Productivity Increases Not Tracked By Leisure Increases

Why would anyone start a new business if they are required to employ 10 times more people than they need in order to start and run the business? If I intend to start my own taco truck under today’s labor paradigm, it would probably be me and an assistant to get the business started. Uh, oh! If my assistant works more than 4 hours a week, I’m a top 1% fascist! Ok, so I need to hire ten assistants and pay them all living wages.

Well, screw that.

People need to get their head out of the clouds sometimes.

If you run this to its logical conclusion you end up with wage slavery.

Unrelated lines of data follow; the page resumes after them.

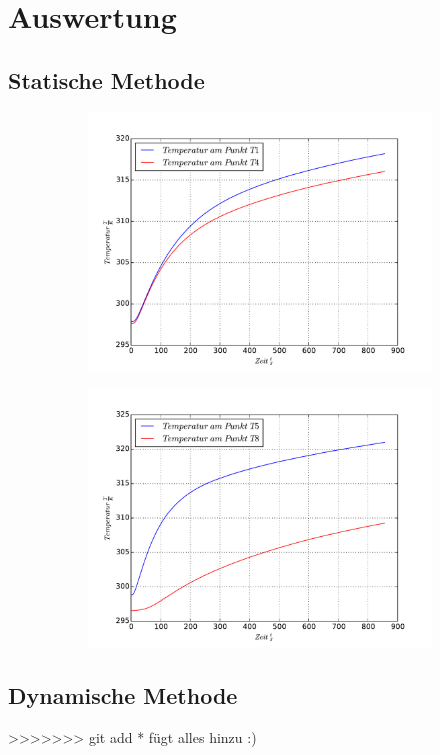 \section{Auswertung}
\label{sec:Auswertung}
\subsection{Statische Methode}

\begin{figure}
  \centering
  \begin{subfigure}{0.48\textwidth}
    \centering
    \includegraphics{plotT1T4}
    \caption{}
    \label{abb:}
    \end{subfigure}
  \begin{subfigure}{0.48\textwidth}
    \centering
    \includegraphics{plotT5T8}
    \caption{}
    \label{abb:}
  \end{subfigure}
  \caption{}
  \label{abb:logos}
\end{figure}




\subsection{Dynamische Methode}
>>>>>>> git add * fügt alles hinzu :)
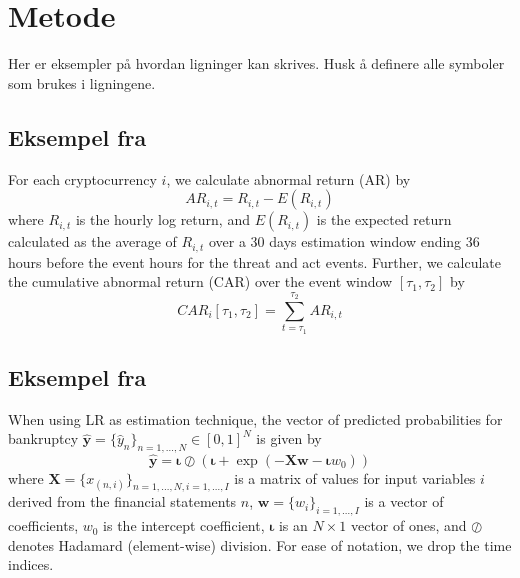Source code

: \chapter{Metode}

Her er eksempler på hvordan ligninger kan skrives. Husk å definere alle symboler som brukes i ligningene.

\section{Eksempel fra \cite{kamal_cryptocurrencies_2023}}

For each cryptocurrency $i$, we calculate abnormal return (AR) by 
\begin{equation}\label{eq:AR}
    AR_{i,t} = R_{i,t} - E\left(R_{i,t}\right)
\end{equation}
where $R_{i,t}$ is the hourly log return, and $E\left(R_{i,t}\right)$ is the expected return calculated as the average of $R_{i,t}$ over a 30 days estimation window ending 36 hours before the event hours for the threat and act events. Further, we calculate the cumulative abnormal return (CAR) over the event window $\left[ \tau_1,\tau_2 \right]$ by
\begin{equation}
    CAR_i\left[ \tau_1,\tau_2 \right] = \sum_{t=\tau_1}^{\tau_2} AR_{i,t} 
\end{equation}

\section{Eksempel fra \cite{paraschiv_bankruptcy_2021}}


When using LR as estimation technique, the vector of predicted probabilities for bankruptcy $\mathbf{\hat{y}}=\{\hat{y}_n\}_{n=1,\dots,N} \in [0,1]^N$ 
is given by
\begin{equation}\label{LR:predicted probability}
\mathbf{\hat{y}} = \mathbf{\iota} \oslash \left( \mathbf{\iota} +\exp\left(- \mathbf{X} \mathbf{w} - \mathbf{\iota} w_0 \right) \right)
\end{equation}
where $\mathbf{X}=\{x_{(n,i)}\}_{n=1,\dots,N,i=1,\dots,I}$ is a matrix of values for input variables $i$ derived from the financial statements $n$, $\mathbf{w}=\{w_i\}_{i=1,\dots,I}$ is a vector of coefficients, $w_0$ is the intercept coefficient, $\mathbf{\iota}$ is an $N \times 1$ vector of ones, and $\oslash$ denotes Hadamard (element-wise) division. For ease of notation, we drop the time indices. 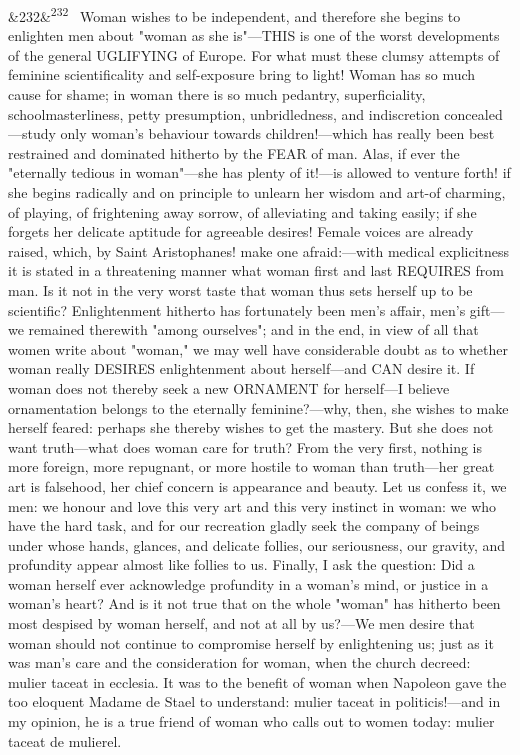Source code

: \documentclass[12pt]{article}
\newcommand{\para}[1][]{\par\noindent\ifx&#1&\else\textsuperscript{\footnotesize #1}~\fi}
\begin{document}
\para[232] Woman wishes to be independent, and therefore she begins to enlighten men about "woman as she is"---THIS is one of the worst developments of the general UGLIFYING of Europe. For what must these clumsy attempts of feminine scientificality and self-exposure bring to light! Woman has so much cause for shame; in woman there is so much pedantry, superficiality, schoolmasterliness, petty presumption, unbridledness, and indiscretion concealed---study only woman's behaviour towards children!---which has really been best restrained and dominated hitherto by the FEAR of man. Alas, if ever the "eternally tedious in woman"---she has plenty of it!---is allowed to venture forth! if she begins radically and on principle to unlearn her wisdom and art-of charming, of playing, of frightening away sorrow, of alleviating and taking easily; if she forgets her delicate aptitude for agreeable desires! Female voices are already raised, which, by Saint Aristophanes! make one afraid:---with medical explicitness it is stated in a threatening manner what woman first and last REQUIRES from man. Is it not in the very worst taste that woman thus sets herself up to be scientific? Enlightenment hitherto has fortunately been men's affair, men's gift---we remained therewith "among ourselves"; and in the end, in view of all that women write about "woman," we may well have considerable doubt as to whether woman really DESIRES enlightenment about herself---and CAN desire it. If woman does not thereby seek a new ORNAMENT for herself---I believe ornamentation belongs to the eternally feminine?---why, then, she wishes to make herself feared: perhaps she thereby wishes to get the mastery. But she does not want truth---what does woman care for truth? From the very first, nothing is more foreign, more repugnant, or more hostile to woman than truth---her great art is falsehood, her chief concern is appearance and beauty. Let us confess it, we men: we honour and love this very art and this very instinct in woman: we who have the hard task, and for our recreation gladly seek the company of beings under whose hands, glances, and delicate follies, our seriousness, our gravity, and profundity appear almost like follies to us. Finally, I ask the question: Did a woman herself ever acknowledge profundity in a woman's mind, or justice in a woman's heart? And is it not true that on the whole "woman" has hitherto been most despised by woman herself, and not at all by us?---We men desire that woman should not continue to compromise herself by enlightening us; just as it was man's care and the consideration for woman, when the church decreed: mulier taceat in ecclesia. It was to the benefit of woman when Napoleon gave the too eloquent Madame de Stael to understand: mulier taceat in politicis!---and in my opinion, he is a true friend of woman who calls out to women today: mulier taceat de mulierel.
\end{document}
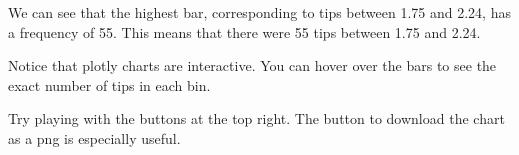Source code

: \documentclass[
  letterpaper,
  DIV=11,
  numbers=noendperiod]{scrreprt}
\begin{document}
We can see that the highest bar, corresponding to tips between 1.75 and
2.24, has a frequency of 55. This means that there were 55 tips between
1.75 and 2.24.

\begin{tcolorbox}[enhanced jigsaw, colframe=quarto-callout-note-color-frame, opacityback=0, titlerule=0mm, bottomrule=.15mm, breakable, leftrule=.75mm, colbacktitle=quarto-callout-note-color!10!white, title=\textcolor{quarto-callout-note-color}{\faInfo}\hspace{0.5em}{Side-note}, rightrule=.15mm, coltitle=black, opacitybacktitle=0.6, colback=white, left=2mm, arc=.35mm, toptitle=1mm, bottomtitle=1mm, toprule=.15mm]

Notice that plotly charts are interactive. You can hover over the bars
to see the exact number of tips in each bin.

Try playing with the buttons at the top right. The button to download
the chart as a png is especially useful.

\end{tcolorbox}
\end{document}

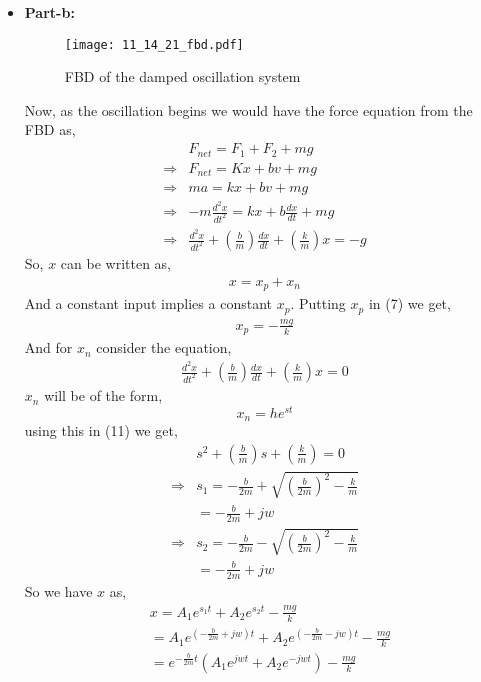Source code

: \documentclass[journal,12pt,twocolumn]{IEEEtran}
\theoremstyle{remark}
\begin{document}
\begin{itemize}
\item \textbf{Part-b:}
\begin{figure}[h]
        \centering
        \texttt{[image: 11\_14\_21\_fbd.pdf]}
        \caption{FBD of the damped oscillation system}
        \label{fig:enter-label}
    \end{figure}

Now, as the oscillation begins we would have the force equation from the FBD as,
\begin{align}
    &F_{net}=F_{1}+F_{2}+mg\\
    \Rightarrow &F_{net}=Kx+bv+mg\\
    \Rightarrow &ma=kx+bv+mg\\
    \Rightarrow &-m\frac{d^2x}{dt^2}=kx+b\frac{dx}{dt}+mg\\
    \Rightarrow &\frac{d^2x}{dt^2}+\left(\frac{b}{m}\right)\frac{dx}{dt}+\left(\frac{k}{m}\right)x=-g
\end{align}
So, $x$ can be written as,
\begin{align}
x=x_{p}+x_{n}
\end{align}
And a constant input implies a constant $x_{p}$.
Putting $x_{p}$ in (7) we get,\\
\begin{align}
x_{p}=-\frac{mg}{k}
\end{align}
And for $x_{n}$ consider the equation,\\
\begin{align}
\frac{d^2x}{dt^2}+\left(\frac{b}{m}\right)\frac{dx}{dt}+\left(\frac{k}{m}\right)x=0
\end{align}
$x_{n}$ will be of the form,
\[x_{n}=he^{st}\]
using this in (11) we get,
\begin{align}
    &s^2+\left(\frac{b}{m}\right)s+\left(\frac{k}{m}\right)=0 \\
    \Rightarrow &s_{1}=-\frac{b}{2m}+\sqrt{\left(\frac{b}{2m}\right)^2-\frac{k}{m}} \\
    &=-\frac{b}{2m}+jw \\
    \Rightarrow &s_{2}=-\frac{b}{2m}-\sqrt{\left(\frac{b}{2m}\right)^2-\frac{k}{m}} \\
    &=-\frac{b}{2m}+jw
\end{align}
So we have $x$ as,
\begin{align}
    &x=A_{1}e^{s_{1}t}+A_{2}e^{s_{2}t}-\frac{mg}{k} \\
    &=A_{1}e^{\left(-\frac{b}{2m}+jw\right)t}+A_{2}e^{\left(-\frac{b}{2m}-jw\right)t}-\frac{mg}{k} \\
    &=e^{-\frac{b}{2m}t}\left(A_{1}e^{jwt}+A_{2}e^{-jwt}\right)-\frac{mg}{k} \\

\end{align}
\end{itemize}
\end{document}

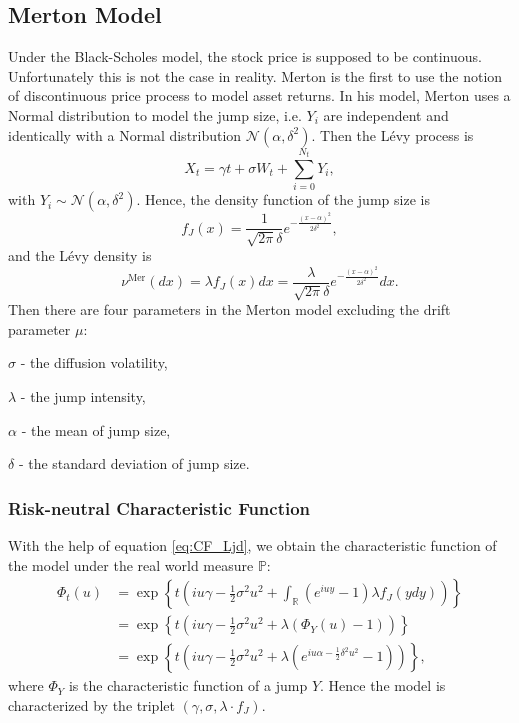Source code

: \subsection{Merton Model}
Under the Black-Scholes model, the stock price is supposed to be continuous. Unfortunately this is not the case in reality. Merton \citeyearpar{Mer76} is the first to use the notion of discontinuous price process to model asset returns. In his model, Merton uses a Normal distribution to model the jump size, i.e. $Y_i$ are independent and identically with a Normal distribution $\mathcal{N}(\alpha,\delta^2)$. Then the L\'evy process is
$$X_t = \gamma t +\sigma W_t +\sum_{i=0}^{N_t} Y_i,$$
with $Y_i\sim \mathcal{N}(\alpha,\delta^2)$. Hence, the density function of the jump size is
$$f_J(x) = \frac{1}{\sqrt{2\pi}\delta}e^{-\frac{(x-\alpha)^2}{2\delta^2}},$$
and the L\'evy density is
$$\nu^\text{Mer}(dx) = \lambda f_J(x)dx = \frac{\lambda}{\sqrt{2\pi}\delta}e^{-\frac{(x-\alpha)^2}{2\delta^2}}dx.$$
Then there are four parameters in the Merton model excluding the drift parameter $\mu$:
\begin{my_list_item}
\item $\sigma$ - the diffusion volatility, 
\item $\lambda$ - the jump intensity,
\item $\alpha$ - the mean of jump size,
\item $\delta$ - the standard deviation of jump size.
\end{my_list_item}

\subsubsection*{Risk-neutral Characteristic Function}
With the help of equation \ref{eq:CF_Ljd}, we obtain the characteristic function of the model under the real world measure $\mathbb{P}$:
\begin{align*}
\Phi_t(u) &= \exp\left\{t\left(iu\gamma -\frac{1}{2}\sigma^2 u^2 + \int_\mathbb{R}\left(e^{iuy}-1\right)\lambda f_J(ydy)\right)\right\}\\
&= \exp\left\{t\left(iu\gamma - \frac{1}{2}\sigma^2 u^2 + \lambda\left( \Phi_Y(u)-1\right)\right)\right\}\\
&= \exp\left\{t\left(iu\gamma - \frac{1}{2}\sigma^2 u^2 + \lambda\left( e^{iu\alpha - \frac{1}{2}\delta^2 u^2}-1\right)\right)\right\},
\end{align*}
where $\Phi_Y$ is the characteristic function of a jump $Y$. Hence the model is characterized by the triplet $(\gamma,\sigma,\lambda \cdot f_J)$.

With no checks the pressure is on ever lowering wages. There is always someone out there without a job who wants to eat who will agree to do job-X for a bit less than the person who currently has the job. So the business owner hires the less expensive worker. Now the first worker is out a job and does the same thing.

Wages spiral ever lower.

We saw this happen in the early 20th century. If workers complained about conditions or pay they were summarily fired and new workers brought in (sometimes [all too often actually] they were shot…literally).

Always another cog to replace the broken one.

Stuff got cheaper, right?

Missed the edit:

To be clear the workers who complained were shot…not the replacements.

Sure.

Unless you count the human cost. At what point do you care about what is happening to people so you can pay $5 less for your iPod?

In 1950 the average household income was 20K per year. Now it is over 52K per year. This understates the growth in income since households are smaller. In 1950 people lived in smaller houses, drove one very unreliable car, they ate out infrequently, had a small black and white tv, had one phone making only local calls, and if they got sick had very poor health care.
If you would like to live the life of a 1950s person it is very possible with a part time job. Most of us would call that lifestyle grinding poverty, but if you would like to live like that go ahead.

Not if you’re charging $200 an hour for a professional service. Kind of diff if you’re a cleaner.

Five seconds of thought should be enough to see through this. There are literally millions of people who want to play in the NBA. If one basketball players asks for more money just replace him with one who will work for less. Repeat this until all players in the NBA are playing for meal money. Yet the average salary in the NBA is 5.15 million. The owners of the NBA franchises must be some of the most generous people alive. They are literally giving away over 60 million dollars a year to their workers.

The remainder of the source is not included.